**YOUR OBJECTIVE:**
Pull out every line of the listing below where "Summary" appears.
══ DATASET RECORDS
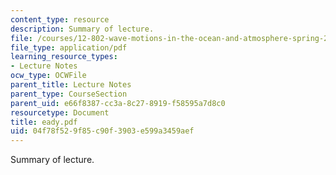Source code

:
 ```yaml
---
content_type: resource
description: Summary of lecture.
file: /courses/12-802-wave-motions-in-the-ocean-and-atmosphere-spring-2004/04f78f529f85c90f3903e599a3459aef_eady.pdf
file_type: application/pdf
learning_resource_types:
- Lecture Notes
ocw_type: OCWFile
parent_title: Lecture Notes
parent_type: CourseSection
parent_uid: e66f8387-cc3a-8c27-8919-f58595a7d8c0
resourcetype: Document
title: eady.pdf
uid: 04f78f52-9f85-c90f-3903-e599a3459aef
---
```

Summary of lecture.

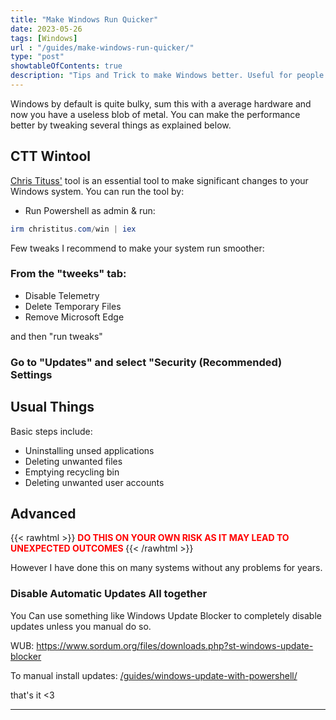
 ```yaml
---
title: "Make Windows Run Quicker"
date: 2023-05-26
tags: [Windows]
url : "/guides/make-windows-run-quicker/"
type: "post"
showtableOfContents: true
description: "Tips and Trick to make Windows better. Useful for people with lowend hardware"
---
```


Windows by default is quite bulky, sum this with a average hardware and now you have a useless blob of metal. You can make the performance better by tweaking several things as explained below. 

## CTT Wintool
[Chris Tituss']() tool is an essential tool to make significant changes to your Windows system. You can run the tool by: 

- Run Powershell as admin & run:
```powershell
irm christitus.com/win | iex
```
Few tweaks I recommend to make your system run smoother: 

### From the "tweeks" tab: 
- Disable Telemetry 
- Delete Temporary Files
- Remove Microsoft Edge

and then "run tweaks" 

### Go to "Updates" and select "Security (Recommended) Settings

## Usual Things
Basic steps include: 
- Uninstalling unsed applications
- Deleting unwanted files
- Emptying recycling bin 
- Deleting unwanted user accounts

## Advanced
{{< rawhtml >}}
<b style="color: red;"> DO THIS ON YOUR OWN RISK AS IT MAY LEAD TO UNEXPECTED OUTCOMES </b>
{{< /rawhtml >}}

However I have done this on many systems without any problems for years. 

### Disable Automatic Updates All together

You Can use something like Windows Update Blocker to completely disable updates unless you manual do so. 

WUB: https://www.sordum.org/files/downloads.php?st-windows-update-blocker

To manual install updates: [/guides/windows-update-with-powershell/](https://mansoorbarri.com/guides/windows-update-with-powershell/)


that's it <3

----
════
**ANSWER FOR THIS EXERCISE:**
description: Summary of lecture.
Summary of lecture.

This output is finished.